### Exercise details
Go through the data below and gather each line containing "вимагають".

### Information shown
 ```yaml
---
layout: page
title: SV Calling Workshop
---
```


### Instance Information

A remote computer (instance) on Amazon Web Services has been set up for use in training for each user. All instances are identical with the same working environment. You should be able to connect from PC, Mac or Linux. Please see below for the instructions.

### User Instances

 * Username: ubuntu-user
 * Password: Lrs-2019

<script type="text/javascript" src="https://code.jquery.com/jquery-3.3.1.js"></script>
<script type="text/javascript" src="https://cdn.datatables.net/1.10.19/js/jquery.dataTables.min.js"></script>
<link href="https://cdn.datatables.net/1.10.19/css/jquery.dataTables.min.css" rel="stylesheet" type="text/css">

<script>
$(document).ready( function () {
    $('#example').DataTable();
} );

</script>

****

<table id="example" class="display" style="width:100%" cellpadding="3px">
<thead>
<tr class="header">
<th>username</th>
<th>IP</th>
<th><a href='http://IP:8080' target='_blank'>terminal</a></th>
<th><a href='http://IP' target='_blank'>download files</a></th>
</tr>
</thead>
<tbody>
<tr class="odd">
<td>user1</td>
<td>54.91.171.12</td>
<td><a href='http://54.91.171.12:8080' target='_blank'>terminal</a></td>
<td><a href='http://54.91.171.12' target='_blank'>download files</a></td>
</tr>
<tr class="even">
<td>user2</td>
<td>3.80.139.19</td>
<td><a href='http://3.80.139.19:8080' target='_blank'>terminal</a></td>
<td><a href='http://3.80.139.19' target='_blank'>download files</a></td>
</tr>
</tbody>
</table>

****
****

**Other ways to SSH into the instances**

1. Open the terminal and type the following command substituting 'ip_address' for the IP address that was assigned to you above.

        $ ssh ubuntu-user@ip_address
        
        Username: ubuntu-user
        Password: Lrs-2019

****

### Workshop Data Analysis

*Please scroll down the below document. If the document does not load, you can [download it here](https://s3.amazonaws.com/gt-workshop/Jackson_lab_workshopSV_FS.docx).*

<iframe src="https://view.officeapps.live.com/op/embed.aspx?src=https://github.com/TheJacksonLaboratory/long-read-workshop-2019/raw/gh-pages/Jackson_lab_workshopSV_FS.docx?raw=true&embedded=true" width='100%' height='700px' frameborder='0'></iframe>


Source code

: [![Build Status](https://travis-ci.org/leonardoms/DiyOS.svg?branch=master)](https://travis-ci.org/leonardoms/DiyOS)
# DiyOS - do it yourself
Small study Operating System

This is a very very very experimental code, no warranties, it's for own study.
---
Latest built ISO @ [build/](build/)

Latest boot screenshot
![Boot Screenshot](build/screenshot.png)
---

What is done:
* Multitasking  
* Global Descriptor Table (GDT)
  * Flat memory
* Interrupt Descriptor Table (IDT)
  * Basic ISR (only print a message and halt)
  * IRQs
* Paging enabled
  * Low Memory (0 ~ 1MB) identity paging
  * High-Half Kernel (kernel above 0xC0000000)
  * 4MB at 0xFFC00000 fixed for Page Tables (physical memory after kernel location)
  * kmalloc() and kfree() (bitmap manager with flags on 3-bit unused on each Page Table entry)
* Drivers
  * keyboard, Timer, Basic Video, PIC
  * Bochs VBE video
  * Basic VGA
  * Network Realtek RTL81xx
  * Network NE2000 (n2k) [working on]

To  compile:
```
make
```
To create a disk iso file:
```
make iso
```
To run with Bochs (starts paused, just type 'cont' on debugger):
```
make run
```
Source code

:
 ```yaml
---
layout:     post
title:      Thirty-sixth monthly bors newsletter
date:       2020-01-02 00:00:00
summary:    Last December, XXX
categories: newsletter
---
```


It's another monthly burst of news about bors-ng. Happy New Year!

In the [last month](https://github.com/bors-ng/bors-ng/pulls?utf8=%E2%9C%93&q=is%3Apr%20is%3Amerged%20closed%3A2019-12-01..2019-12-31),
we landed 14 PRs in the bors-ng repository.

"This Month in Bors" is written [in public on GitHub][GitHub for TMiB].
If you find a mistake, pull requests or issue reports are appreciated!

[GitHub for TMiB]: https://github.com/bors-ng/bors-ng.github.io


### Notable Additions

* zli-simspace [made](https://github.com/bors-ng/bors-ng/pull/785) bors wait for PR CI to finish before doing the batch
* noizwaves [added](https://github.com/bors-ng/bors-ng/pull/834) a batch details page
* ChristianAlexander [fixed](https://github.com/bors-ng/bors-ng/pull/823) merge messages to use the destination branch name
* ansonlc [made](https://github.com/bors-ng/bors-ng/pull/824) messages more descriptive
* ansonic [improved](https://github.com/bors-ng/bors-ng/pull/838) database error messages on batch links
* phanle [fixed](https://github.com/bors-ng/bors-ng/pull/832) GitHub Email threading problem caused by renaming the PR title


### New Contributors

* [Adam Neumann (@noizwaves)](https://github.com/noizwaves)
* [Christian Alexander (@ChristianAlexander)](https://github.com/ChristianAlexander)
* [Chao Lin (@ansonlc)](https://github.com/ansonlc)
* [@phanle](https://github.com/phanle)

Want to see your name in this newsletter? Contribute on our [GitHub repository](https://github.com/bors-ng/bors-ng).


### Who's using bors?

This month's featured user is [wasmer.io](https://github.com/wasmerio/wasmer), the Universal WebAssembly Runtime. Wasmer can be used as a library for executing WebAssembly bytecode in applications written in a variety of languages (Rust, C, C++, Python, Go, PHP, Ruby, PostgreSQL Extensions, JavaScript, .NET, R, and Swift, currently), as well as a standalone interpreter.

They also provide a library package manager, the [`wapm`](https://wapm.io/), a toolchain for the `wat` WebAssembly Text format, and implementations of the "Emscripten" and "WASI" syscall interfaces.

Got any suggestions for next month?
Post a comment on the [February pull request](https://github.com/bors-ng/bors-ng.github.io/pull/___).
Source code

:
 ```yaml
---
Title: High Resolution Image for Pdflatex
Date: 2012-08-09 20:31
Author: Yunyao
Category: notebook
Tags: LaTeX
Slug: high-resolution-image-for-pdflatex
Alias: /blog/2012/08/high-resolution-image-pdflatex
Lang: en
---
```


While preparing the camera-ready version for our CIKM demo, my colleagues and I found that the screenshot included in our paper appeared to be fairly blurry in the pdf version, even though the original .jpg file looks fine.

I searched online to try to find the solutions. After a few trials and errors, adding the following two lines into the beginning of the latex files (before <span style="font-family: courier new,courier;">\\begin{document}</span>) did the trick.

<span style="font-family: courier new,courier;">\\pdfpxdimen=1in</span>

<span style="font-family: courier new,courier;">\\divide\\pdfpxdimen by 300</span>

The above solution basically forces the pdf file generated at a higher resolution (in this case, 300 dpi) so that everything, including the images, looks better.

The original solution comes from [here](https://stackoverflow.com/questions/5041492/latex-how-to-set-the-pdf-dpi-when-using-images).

...

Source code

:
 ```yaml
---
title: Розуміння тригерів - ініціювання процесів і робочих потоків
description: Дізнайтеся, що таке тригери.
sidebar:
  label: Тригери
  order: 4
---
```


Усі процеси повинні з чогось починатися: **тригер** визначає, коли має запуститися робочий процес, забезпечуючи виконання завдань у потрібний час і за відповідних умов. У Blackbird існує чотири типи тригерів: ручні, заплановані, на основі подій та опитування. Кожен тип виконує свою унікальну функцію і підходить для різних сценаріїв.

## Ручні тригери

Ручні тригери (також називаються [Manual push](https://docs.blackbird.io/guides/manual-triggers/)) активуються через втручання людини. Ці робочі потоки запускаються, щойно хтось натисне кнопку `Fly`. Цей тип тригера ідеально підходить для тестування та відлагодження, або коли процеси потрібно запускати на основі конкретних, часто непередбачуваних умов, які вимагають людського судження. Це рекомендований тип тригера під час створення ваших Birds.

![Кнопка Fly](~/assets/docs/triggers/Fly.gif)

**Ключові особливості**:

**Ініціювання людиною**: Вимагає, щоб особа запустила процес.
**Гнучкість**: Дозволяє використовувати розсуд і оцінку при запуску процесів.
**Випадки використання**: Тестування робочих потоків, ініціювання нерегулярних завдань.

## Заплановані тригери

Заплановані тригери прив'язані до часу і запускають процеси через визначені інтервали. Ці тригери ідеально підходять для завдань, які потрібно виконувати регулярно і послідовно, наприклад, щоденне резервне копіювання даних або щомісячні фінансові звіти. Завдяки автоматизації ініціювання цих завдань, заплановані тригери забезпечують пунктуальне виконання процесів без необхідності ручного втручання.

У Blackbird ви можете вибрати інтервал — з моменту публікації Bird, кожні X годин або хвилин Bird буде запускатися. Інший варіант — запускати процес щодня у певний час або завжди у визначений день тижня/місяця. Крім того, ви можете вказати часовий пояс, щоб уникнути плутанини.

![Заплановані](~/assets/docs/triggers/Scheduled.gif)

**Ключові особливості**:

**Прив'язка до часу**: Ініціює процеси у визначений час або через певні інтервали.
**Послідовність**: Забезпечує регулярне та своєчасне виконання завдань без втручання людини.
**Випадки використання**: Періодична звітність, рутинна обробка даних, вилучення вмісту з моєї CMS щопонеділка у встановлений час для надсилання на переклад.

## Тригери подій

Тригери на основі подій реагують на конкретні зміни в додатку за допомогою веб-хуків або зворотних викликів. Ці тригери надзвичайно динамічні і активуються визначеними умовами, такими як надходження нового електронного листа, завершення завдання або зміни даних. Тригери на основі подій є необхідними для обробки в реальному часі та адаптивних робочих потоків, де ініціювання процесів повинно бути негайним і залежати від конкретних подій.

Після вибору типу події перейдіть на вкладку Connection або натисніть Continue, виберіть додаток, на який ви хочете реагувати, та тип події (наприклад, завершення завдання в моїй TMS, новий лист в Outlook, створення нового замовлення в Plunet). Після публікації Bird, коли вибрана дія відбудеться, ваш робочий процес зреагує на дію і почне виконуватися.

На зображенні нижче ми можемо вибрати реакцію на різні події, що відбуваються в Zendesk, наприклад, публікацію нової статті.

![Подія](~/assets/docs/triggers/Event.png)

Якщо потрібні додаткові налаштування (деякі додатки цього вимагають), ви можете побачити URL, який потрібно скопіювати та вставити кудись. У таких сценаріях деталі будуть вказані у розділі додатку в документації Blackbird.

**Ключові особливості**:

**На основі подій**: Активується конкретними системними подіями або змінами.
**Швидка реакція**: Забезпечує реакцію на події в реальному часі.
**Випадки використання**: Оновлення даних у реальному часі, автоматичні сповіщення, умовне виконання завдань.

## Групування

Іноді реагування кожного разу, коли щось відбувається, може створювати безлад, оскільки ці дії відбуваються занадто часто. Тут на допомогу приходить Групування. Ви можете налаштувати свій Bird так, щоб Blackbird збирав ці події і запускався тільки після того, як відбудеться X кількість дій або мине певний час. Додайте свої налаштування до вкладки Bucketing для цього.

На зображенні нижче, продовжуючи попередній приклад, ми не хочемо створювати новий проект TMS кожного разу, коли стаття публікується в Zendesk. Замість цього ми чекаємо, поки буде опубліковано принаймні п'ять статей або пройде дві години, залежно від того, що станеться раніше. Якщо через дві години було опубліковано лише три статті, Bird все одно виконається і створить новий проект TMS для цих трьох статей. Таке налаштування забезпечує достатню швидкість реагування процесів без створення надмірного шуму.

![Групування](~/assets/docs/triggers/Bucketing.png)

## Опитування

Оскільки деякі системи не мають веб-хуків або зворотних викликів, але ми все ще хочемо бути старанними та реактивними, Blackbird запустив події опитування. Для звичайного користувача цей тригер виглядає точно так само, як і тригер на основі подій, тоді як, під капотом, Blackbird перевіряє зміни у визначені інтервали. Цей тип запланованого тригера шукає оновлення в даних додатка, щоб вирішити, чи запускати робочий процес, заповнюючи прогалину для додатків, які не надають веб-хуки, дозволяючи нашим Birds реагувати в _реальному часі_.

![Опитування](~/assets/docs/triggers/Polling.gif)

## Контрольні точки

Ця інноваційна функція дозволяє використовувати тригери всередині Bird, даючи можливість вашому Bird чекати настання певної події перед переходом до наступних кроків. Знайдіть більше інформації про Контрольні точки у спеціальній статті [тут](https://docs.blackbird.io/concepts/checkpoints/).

...

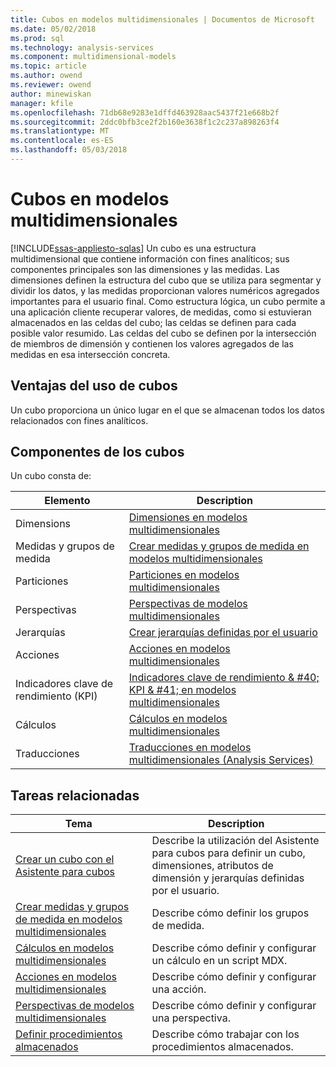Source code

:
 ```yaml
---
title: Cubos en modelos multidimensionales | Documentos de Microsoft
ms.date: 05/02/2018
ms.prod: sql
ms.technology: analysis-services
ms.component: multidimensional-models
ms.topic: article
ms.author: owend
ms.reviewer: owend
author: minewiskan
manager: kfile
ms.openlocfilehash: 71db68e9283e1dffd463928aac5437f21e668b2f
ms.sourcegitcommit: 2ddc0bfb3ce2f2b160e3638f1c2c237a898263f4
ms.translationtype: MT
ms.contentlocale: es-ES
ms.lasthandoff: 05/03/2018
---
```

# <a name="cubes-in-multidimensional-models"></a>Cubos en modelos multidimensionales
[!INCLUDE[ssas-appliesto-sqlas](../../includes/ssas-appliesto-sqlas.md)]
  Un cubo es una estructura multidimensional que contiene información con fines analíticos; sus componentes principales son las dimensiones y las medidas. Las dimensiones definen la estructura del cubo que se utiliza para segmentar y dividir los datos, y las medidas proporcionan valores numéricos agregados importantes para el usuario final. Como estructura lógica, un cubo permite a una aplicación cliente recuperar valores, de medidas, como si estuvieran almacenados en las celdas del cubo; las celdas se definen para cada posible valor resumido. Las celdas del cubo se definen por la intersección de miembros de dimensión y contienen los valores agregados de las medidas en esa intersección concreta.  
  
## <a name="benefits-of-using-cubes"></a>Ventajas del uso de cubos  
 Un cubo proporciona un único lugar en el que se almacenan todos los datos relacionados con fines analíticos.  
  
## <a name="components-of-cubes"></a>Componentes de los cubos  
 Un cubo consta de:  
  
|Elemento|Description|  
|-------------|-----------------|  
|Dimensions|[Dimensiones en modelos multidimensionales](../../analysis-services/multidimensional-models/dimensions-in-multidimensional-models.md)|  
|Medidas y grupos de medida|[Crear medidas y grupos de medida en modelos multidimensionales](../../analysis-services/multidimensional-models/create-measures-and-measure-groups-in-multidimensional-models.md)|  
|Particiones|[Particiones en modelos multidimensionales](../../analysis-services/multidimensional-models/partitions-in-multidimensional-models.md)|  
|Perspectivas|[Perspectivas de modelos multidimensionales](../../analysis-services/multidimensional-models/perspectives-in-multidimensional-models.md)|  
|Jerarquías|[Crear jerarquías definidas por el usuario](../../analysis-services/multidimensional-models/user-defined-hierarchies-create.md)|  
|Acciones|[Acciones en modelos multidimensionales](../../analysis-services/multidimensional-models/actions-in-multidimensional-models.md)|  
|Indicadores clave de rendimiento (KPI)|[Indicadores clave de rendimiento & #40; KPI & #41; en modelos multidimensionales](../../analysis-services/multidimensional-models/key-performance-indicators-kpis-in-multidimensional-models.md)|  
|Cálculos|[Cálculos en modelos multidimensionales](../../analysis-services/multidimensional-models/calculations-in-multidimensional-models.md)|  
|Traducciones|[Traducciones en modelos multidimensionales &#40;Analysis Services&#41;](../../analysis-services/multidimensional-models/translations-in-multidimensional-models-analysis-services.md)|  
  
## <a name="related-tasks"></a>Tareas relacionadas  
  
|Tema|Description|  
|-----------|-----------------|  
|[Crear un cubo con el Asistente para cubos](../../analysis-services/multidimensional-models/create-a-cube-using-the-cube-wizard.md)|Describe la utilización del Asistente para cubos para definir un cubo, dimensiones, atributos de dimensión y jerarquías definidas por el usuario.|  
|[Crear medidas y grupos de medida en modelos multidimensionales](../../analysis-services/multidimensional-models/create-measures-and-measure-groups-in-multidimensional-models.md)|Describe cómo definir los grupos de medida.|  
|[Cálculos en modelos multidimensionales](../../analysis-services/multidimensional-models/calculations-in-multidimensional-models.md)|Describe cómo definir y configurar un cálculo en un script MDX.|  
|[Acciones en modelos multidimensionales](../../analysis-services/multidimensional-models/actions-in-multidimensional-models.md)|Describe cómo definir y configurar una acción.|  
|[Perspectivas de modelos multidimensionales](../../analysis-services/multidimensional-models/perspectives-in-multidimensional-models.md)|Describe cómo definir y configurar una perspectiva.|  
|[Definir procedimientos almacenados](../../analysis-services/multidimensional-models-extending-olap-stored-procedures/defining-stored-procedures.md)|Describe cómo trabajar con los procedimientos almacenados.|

### Reply
Ручні тригери (також називаються [Manual push](https://docs.blackbird.io/guides/manual-triggers/)) активуються через втручання людини. Ці робочі потоки запускаються, щойно хтось натисне кнопку `Fly`. Цей тип тригера ідеально підходить для тестування та відлагодження, або коли процеси потрібно запускати на основі конкретних, часто непередбачуваних умов, які вимагають людського судження. Це рекомендований тип тригера під час створення ваших Birds.
Якщо потрібні додаткові налаштування (деякі додатки цього вимагають), ви можете побачити URL, який потрібно скопіювати та вставити кудись. У таких сценаріях деталі будуть вказані у розділі додатку в документації Blackbird.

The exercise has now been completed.